**WHAT THE TASK REQUIRES**
Please print out the entries below unchanged and skip the images.

======== AVAILABLE RECORDS ========

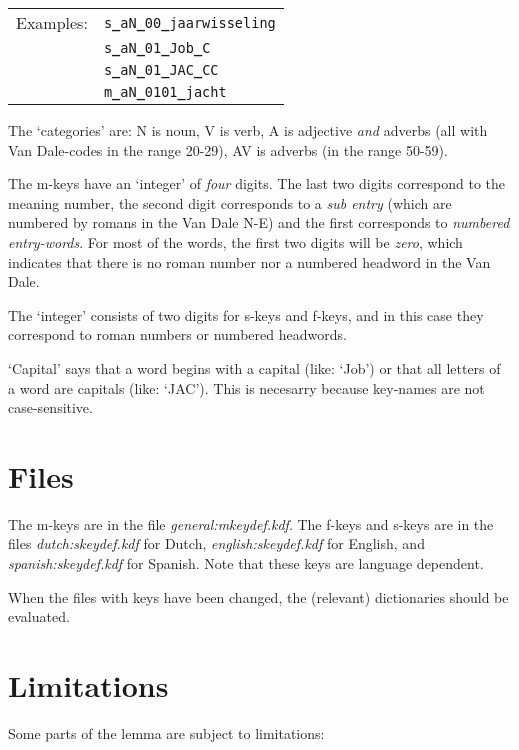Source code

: \begin{tabular}{ll}
Examples:  & {\tt s{\bf\_}aN{\bf\_}00{\bf\_}jaarwisseling} \\
           & {\tt s{\bf\_}aN{\bf\_}01{\bf\_}Job{\bf\_}C} \\
           & {\tt s{\bf\_}aN{\bf\_}01{\bf\_}JAC{\bf\_}CC} \\
           & {\tt m{\bf\_}aN{\bf\_}0101{\bf\_}jacht} \\
\end{tabular}

The `categories' are: N is noun, V is verb, A is adjective {\em and} adverbs (all
with Van Dale-codes in the range 20-29), AV is adverbs (in the range 50-59).

The m-keys have an `integer' of {\em four} digits. The last two digits 
correspond to the meaning number, the second digit corresponds 
to a {\em sub entry} (which are numbered by romans in the Van Dale N-E) 
and the first corresponds to {\em numbered
entry-words}. For most of the words, the first two digits will be {\em zero}, 
which indicates that there is no roman number nor a numbered headword in the 
Van Dale.

The `integer' consists of two digits for s-keys and f-keys, and in this case
they correspond to roman numbers or numbered headwords.

`Capital' says that a word begins with a capital (like: `Job') or that all
letters of a word are capitals (like: `JAC'). This is necesarry because
key-names are not case-sensitive.

\section{Files}

The m-keys are in the file {\em general:mkeydef.kdf}.
The f-keys and s-keys are in the files {\em dutch:skeydef.kdf} for Dutch,
{\em english:skeydef.kdf} for English, and {\em spanish:skeydef.kdf} for 
Spanish. Note that these keys are language dependent.

When the files with keys have been changed, the (relevant) dictionaries should
be evaluated.

\section{Limitations}

Some parts of the lemma are subject to limitations:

========

**OUTPUT FOR THIS EXERCISE**
Source code

: \begin{tabular}{ll}
Examples:  & {\tt s{\bf\_}aN{\bf\_}00{\bf\_}jaarwisseling} \\
           & {\tt s{\bf\_}aN{\bf\_}01{\bf\_}Job{\bf\_}C} \\
           & {\tt s{\bf\_}aN{\bf\_}01{\bf\_}JAC{\bf\_}CC} \\
           & {\tt m{\bf\_}aN{\bf\_}0101{\bf\_}jacht} \\
\end{tabular}

The `categories' are: N is noun, V is verb, A is adjective {\em and} adverbs (all
with Van Dale-codes in the range 20-29), AV is adverbs (in the range 50-59).

The m-keys have an `integer' of {\em four} digits. The last two digits 
correspond to the meaning number, the second digit corresponds 
to a {\em sub entry} (which are numbered by romans in the Van Dale N-E) 
and the first corresponds to {\em numbered
entry-words}. For most of the words, the first two digits will be {\em zero}, 
which indicates that there is no roman number nor a numbered headword in the 
Van Dale.

The `integer' consists of two digits for s-keys and f-keys, and in this case
they correspond to roman numbers or numbered headwords.

`Capital' says that a word begins with a capital (like: `Job') or that all
letters of a word are capitals (like: `JAC'). This is necesarry because
key-names are not case-sensitive.

\section{Files}

The m-keys are in the file {\em general:mkeydef.kdf}.
The f-keys and s-keys are in the files {\em dutch:skeydef.kdf} for Dutch,
{\em english:skeydef.kdf} for English, and {\em spanish:skeydef.kdf} for 
Spanish. Note that these keys are language dependent.

When the files with keys have been changed, the (relevant) dictionaries should
be evaluated.

\section{Limitations}

Some parts of the lemma are subject to limitations:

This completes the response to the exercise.